During my PhD, my research has concentrated on developing methods for monitoring and estimating macroeconomic risk. This field focuses on understanding the effects of economy wide shocks on the uncertainty surrounding the economic outlook. Given the prevalence of unusually large fluctuations in economic aggregates in the recent past and the challenging policy environment that it creates, this literature has gained significant momentum in academic research as well as policy making institutions. Important examples include the Federal Reserve Bank and European Central Bank. 

Job Market Paper

Mixing it up: Inflation at risk
Measuring and monitoring macroeconomic uncertainty has become a key concern of contemporary monetary policy and an active field of academic research. In this paper, a joint approach is proposed that allows to construct risk measures that capture the unknown and non-standard distribution of inflation in a way that consistent with central bank preferences. In addition, two algorithms are proposed that enable to monitor how economic predictors affect the risk outlook and how they shift probability mass across the forecast distribution. Both are widely applicable, enhance the interpretability of abroad class of models, and are suitable for real-time applications. In the empirical exercises, the model yields superior point and density forecasts of U.S. CPI inflation. During the recent high-inflation period, inflation risk predominantly increased due to a recovery of the U.S. business cycle and rising commodity prices and was in part balanced by monetary policy and credit spreads.

Working Paper

Probabilistic quantile factor analysis (R&R in the Journal of Business & Economic Statistics) - With Dimitris Korobilis
This paper extends quantile factor analysis to a probabilistic variant that incorporates regularization and computationally efficient variational approximations. By means of synthetic and real data experiments it is established that the proposed estimator can achieve, in many cases, better accuracy than a recently proposed loss-based estimator. We contribute to the literature on measuring uncertainty by extracting new indexes of low, medium and high economic policy uncertainty, using the probabilistic quantile factor methodology. Medium and high indexes have clear contractionary effects, while the low index is benign for the economy, showing that not all manifestations of uncertainty are the same.
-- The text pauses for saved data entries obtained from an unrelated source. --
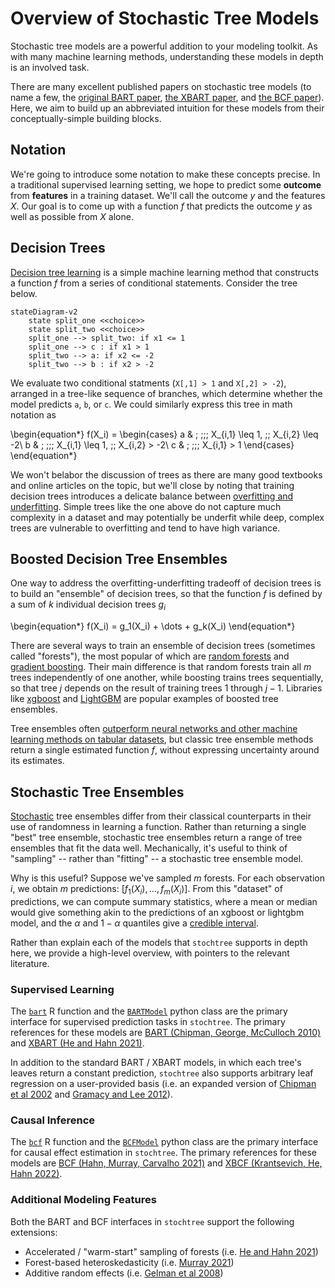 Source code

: # Overview of Stochastic Tree Models

Stochastic tree models are a powerful addition to your modeling toolkit.
As with many machine learning methods, understanding these models in depth is an involved task.

There are many excellent published papers on stochastic tree models 
(to name a few, the [original BART paper](https://projecteuclid.org/journals/annals-of-applied-statistics/volume-4/issue-1/BART-Bayesian-additive-regression-trees/10.1214/09-AOAS285.full), 
[the XBART paper](https://www.tandfonline.com/doi/full/10.1080/01621459.2021.1942012), 
and [the BCF paper](https://projecteuclid.org/journals/bayesian-analysis/volume-15/issue-3/Bayesian-Regression-Tree-Models-for-Causal-Inference--Regularization-Confounding/10.1214/19-BA1195.full)). 
Here, we aim to build up an abbreviated intuition for these models from their conceptually-simple building blocks.

## Notation

We're going to introduce some notation to make these concepts precise.
In a traditional supervised learning setting, we hope to predict some **outcome** from **features** in a training dataset.
We'll call the outcome $y$ and the features $X$.
Our goal is to come up with a function $f$ that predicts the outcome $y$ as well as possible from $X$ alone. 

## Decision Trees

[Decision tree learning](https://en.wikipedia.org/wiki/Decision_tree_learning) is a simple machine learning method that 
constructs a function $f$ from a series of conditional statements. Consider the tree below.

```mermaid
stateDiagram-v2
    state split_one <<choice>>
    state split_two <<choice>>
    split_one --> split_two: if x1 <= 1
    split_one --> c : if x1 > 1
    split_two --> a: if x2 <= -2
    split_two --> b : if x2 > -2
```

We evaluate two conditional statments (`X[,1] > 1` and `X[,2] > -2`), arranged in a tree-like sequence of branches, 
which determine whether the model predicts `a`, `b`, or `c`. We could similarly express this tree in math notation as 

\begin{equation*}
f(X_i) = \begin{cases}
a & ; \;\;\; X_{i,1} \leq 1, \;\; X_{i,2} \leq -2\\
b & ; \;\;\; X_{i,1} \leq 1, \;\; X_{i,2} > -2\\
c & ; \;\;\; X_{i,1} > 1
\end{cases}
\end{equation*}

We won't belabor the discussion of trees as there are many good textbooks and online articles on the topic, 
but we'll close by noting that training decision trees introduces a delicate balance between 
[overfitting and underfitting](https://en.wikipedia.org/wiki/Overfitting). 
Simple trees like the one above do not capture much complexity in a dataset and may potentially be underfit 
while deep, complex trees are vulnerable to overfitting and tend to have high variance.

## Boosted Decision Tree Ensembles

One way to address the overfitting-underfitting tradeoff of decision trees is to build an "ensemble" of decision 
trees, so that the function $f$ is defined by a sum of $k$ individual decision trees $g_i$

\begin{equation*}
f(X_i) = g_1(X_i) + \dots + g_k(X_i)
\end{equation*}

There are several ways to train an ensemble of decision trees (sometimes called "forests"), the most popular of which are [random forests](https://en.wikipedia.org/wiki/Random_forest) and 
[gradient boosting](https://en.wikipedia.org/wiki/Gradient_boosting). Their main difference is that random forests train 
all $m$ trees independently of one another, while boosting trains trees sequentially, so that tree $j$ depends on the result of training trees 1 through $j-1$.
Libraries like [xgboost](https://xgboost.readthedocs.io/en/stable/) and [LightGBM](https://lightgbm.readthedocs.io/en/latest/) are popular examples of boosted tree ensembles.

Tree ensembles often [outperform neural networks and other machine learning methods on tabular datasets](https://arxiv.org/abs/2207.08815), 
but classic tree ensemble methods return a single estimated function $f$, without expressing uncertainty around its estimates.

## Stochastic Tree Ensembles

[Stochastic](https://en.wikipedia.org/wiki/Stochastic) tree ensembles differ from their classical counterparts in their use of randomness in learning a function. 
Rather than returning a single "best" tree ensemble, stochastic tree ensembles return a range of tree ensembles that fit the data well.
Mechanically, it's useful to think of "sampling" -- rather than "fitting" -- a stochastic tree ensemble model.

Why is this useful? Suppose we've sampled $m$ forests. For each observation $i$, we obtain $m$ predictions: $[f_1(X_i), \dots, f_m(X_i)]$. 
From this "dataset" of predictions, we can compute summary statistics, where a mean or median would give something akin to the predictions of an xgboost or lightgbm model, 
and the $\alpha$ and $1-\alpha$ quantiles give a [credible interval](https://en.wikipedia.org/wiki/Credible_interval).

Rather than explain each of the models that `stochtree` supports in depth here, we provide a high-level overview, with pointers to the relevant literature.

### Supervised Learning

The [`bart`](R_docs/pkgdown/reference/bart.html) R function and the [`BARTModel`](python_docs/api/bart.md) python class are the primary interface for supervised 
prediction tasks in `stochtree`. The primary references for these models are 
[BART (Chipman, George, McCulloch 2010)](https://projecteuclid.org/journals/annals-of-applied-statistics/volume-4/issue-1/BART-Bayesian-additive-regression-trees/10.1214/09-AOAS285.full) and 
[XBART (He and Hahn 2021)](https://www.tandfonline.com/doi/full/10.1080/01621459.2021.1942012).

In addition to the standard BART / XBART models, in which each tree's leaves return a constant prediction, `stochtree` also supports 
arbitrary leaf regression on a user-provided basis (i.e. an expanded version of [Chipman et al 2002](https://link.springer.com/article/10.1023/A:1013916107446) and [Gramacy and Lee 2012](https://www.tandfonline.com/doi/abs/10.1198/016214508000000689)).

### Causal Inference

The [`bcf`](R_docs/pkgdown/reference/bcf.html) R function and the [`BCFModel`](python_docs/api/bcf.md) python class are the primary interface for causal effect 
estimation in `stochtree`. The primary references for these models are 
[BCF (Hahn, Murray, Carvalho 2021)](https://projecteuclid.org/journals/bayesian-analysis/volume-15/issue-3/Bayesian-Regression-Tree-Models-for-Causal-Inference--Regularization-Confounding/10.1214/19-BA1195.full) and 
[XBCF (Krantsevich, He, Hahn 2022)](https://arxiv.org/abs/2209.06998).

### Additional Modeling Features

Both the BART and BCF interfaces in `stochtree` support the following extensions:

* Accelerated / "warm-start" sampling of forests (i.e. [He and Hahn 2021](https://www.tandfonline.com/doi/full/10.1080/01621459.2021.1942012))
* Forest-based heteroskedasticity (i.e. [Murray 2021](https://www.tandfonline.com/doi/abs/10.1080/01621459.2020.1813587))
* Additive random effects (i.e. [Gelman et al 2008](https://www.tandfonline.com/doi/abs/10.1198/106186008X287337))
Publications in Academic Journals

Monitoring multicountry macroeconomic risk, with Dimitris Korobilis,
Journal of Econometrics, (forthcoming).
Published Version

Nowcasting GDP with a pool of factor models and a fast estimation algorithm, with Sercan Eraslan,
International Journal of Forecasting, Volume 39, Issue 3, July–September 2023, Pages 1460-1476.
Published Version, PDF 

What drives euro area financial market developments? The role of US spillovers and global risk, with Lennart Brandt, Arthur Saint Guilhem, and Ine Van Robays, 2021, ECB Working Paper, No. 2560/May 2021.